Press Clips, Afternoon Edition, Day 1: An Exercise In Branding
And now, for something not-at-all different! I'm gonna start picking off some of my favorite media stories of the day, and throwing them in a new column with an old name: Press Clips. Maybe you've heard of it? I'm not nearly as attractive as the last guy, but I smile pretty. Anyway, we'll do this twice a day, once in the morning, once at night. We'll save the bigger stories for their own posts. Ready? Okay. Here we go:
NY Mag's Nepotism Lesson?: David Carr's NYT Media Equation column finds the action this week in New York Magazine's online strategy, especially taking note of the difference between their financial condition post-owner Bruce Wasserstein's death and Newsweek's current state, noting that NYM's future seems "assured." Which is what some might refer to as "tempting fate," even if he is right, and...he is. There's also a slightly buried (but great!) lesson on the value of media nepotism in there. On one hand, would Ben Wasserstein be "a well-regarded editor at the magazine before moving on to The New Republic and then into television production" without his old man's name? On the other: Would the Wasserstein family's decision to hold on to the magazine be as seemingly unilateral as it is without Ben? Who knows, but it's worth considering.

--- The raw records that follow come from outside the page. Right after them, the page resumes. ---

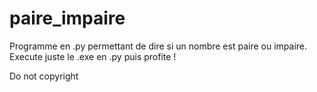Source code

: # paire_impaire
Programme en .py permettant de dire si un nombre est paire ou impaire.
Execute juste le .exe en .py puis profite !


Do not copyright
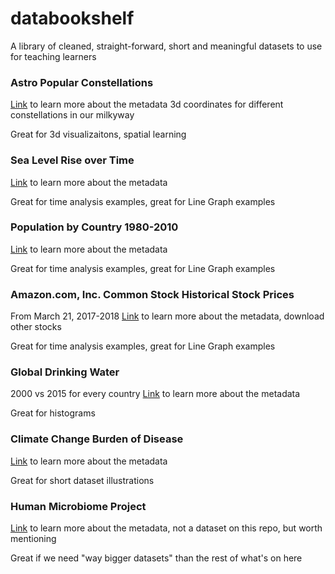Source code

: # databookshelf
A library of cleaned, straight-forward, short and meaningful datasets to use for teaching learners

### Astro Popular Constellations 
[Link](https://www.amnh.org/our-research/hayden-planetarium/digital-universe/) to learn more about the metadata
3d coordinates for different constellations in our milkyway

Great for 3d visualizaitons, spatial learning

### Sea Level Rise over Time
[Link](http://www.cmar.csiro.au/sealevel/thermal_expansion_ocean_heat_timeseries.html) to learn more about the metadata

Great for time analysis examples, great for Line Graph examples


### Population by Country 1980-2010
[Link](http://apps.who.int/gho/data/view.main.POP2040?lang=en) to learn more about the metadata

Great for time analysis examples, great for Line Graph examples


### Amazon.com, Inc. Common Stock Historical Stock Prices
From March 21, 2017-2018
[Link](https://finance.yahoo.com/quote/AMZN/history?p=AMZN) to learn more about the metadata, download other stocks

Great for time analysis examples, great for Line Graph examples

### Global Drinking Water
2000 vs 2015 for every country
[Link](http://apps.who.int/gho/data/node.main-eu.SDG61?lang=en) to learn more about the metadata

Great for histograms


### Climate Change Burden of Disease
[Link](http://apps.who.int/gho/data/node.main.132?lang=en) to learn more about the metadata

Great for short dataset illustrations


### Human Microbiome Project
[Link](https://portal.hmpdacc.org/) to learn more about the metadata, not a dataset on this repo, but worth mentioning

Great if we need "way bigger datasets" than the rest of what's on here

Media Moves: Also in New York Magazine news, Daily Intel has brought Nitasha Tiku on their masthead, which makes up for the empty space articles editor Nick Catucci left when he went to Rolling Stone to run their anti-snarky online presence. Daily Intel has become a pretty necessary NYC online read by any reasonable standard -- Jessica Pressler is now a pro at distilling this city's insane banking culture into hysterical posts, while Chris Rovzar is still securing solid media scoops pretty regularly -- and it'll be fun to see another voice in the fray. NYM had another departure a few weeks before Catucci, but it wasn't broadcasted nearly as loudly. It should've been. Aileen Gallagher was long a quiet staple of New York's media scene, having worked for MediaBistro, Radar (2.0), the New York Post, the New York Press, and finally ending up at New York Magazine, where she did day-to-day on their food blog, Grub Street, for the last three years (or so), among other things. [Trivia point: she was also a founding editor of The Black Table, which was put together in 2003 by the likes of Deadspin's A.J. Daulerio and former Deadspin/current NYMer Will Leitch.] She's returned to her alma mater, Syracuse, to teach young people how to make media happen, and there probably aren't many people better equipped than her to do so.
OK?!: If you want to read another article about how print advertising sucks, or what the inner-workings of OK! Magazine are like, this week's Ad Age is for you. On the other hand, the Phoenix Suns' Steve Nash is getting involved with some kind of $20M consulting firm. If you thought the world had enough people "consulting," you were wrong. Then again, it's called "Consigliere," which is badass. Also, they have Steve Nash, who is badass. His media savvy has yet to be seen, but spendthrifts who employ consultancies (and there are many) might just employ them to meet Steve Nash. Not even kidding. Kinda kidding, but it wouldn't surprise anyone.
Ask A Ninja: Reuters is apparently hiring "news ninjas." Not that it's too difficult to go unseen and unheard in an organization that massive.
Take Your Damn Channel. Brian Stelter reported in the NYT on My Damn Channel -- which shows original web content teevee -- getting an investment of $4.4M. I don't know anyone who watches it. Apparently, lots of people do. Someone should do the numbers on where those people are and what else there is to do where they live.
MSNBCopycats: Hamilton Nolan totally busted MSNBC ripping off a New York Times story, but not a huge one, or anything, which probably means the scorned/copied NYT writer (Andrew Adam Newman) emailed him to let him know. Scorned Big Media Writers, on behalf of media bloggers, please keep doing our jobs for us and sending us tips. It makes things easy and we like to know who's angry.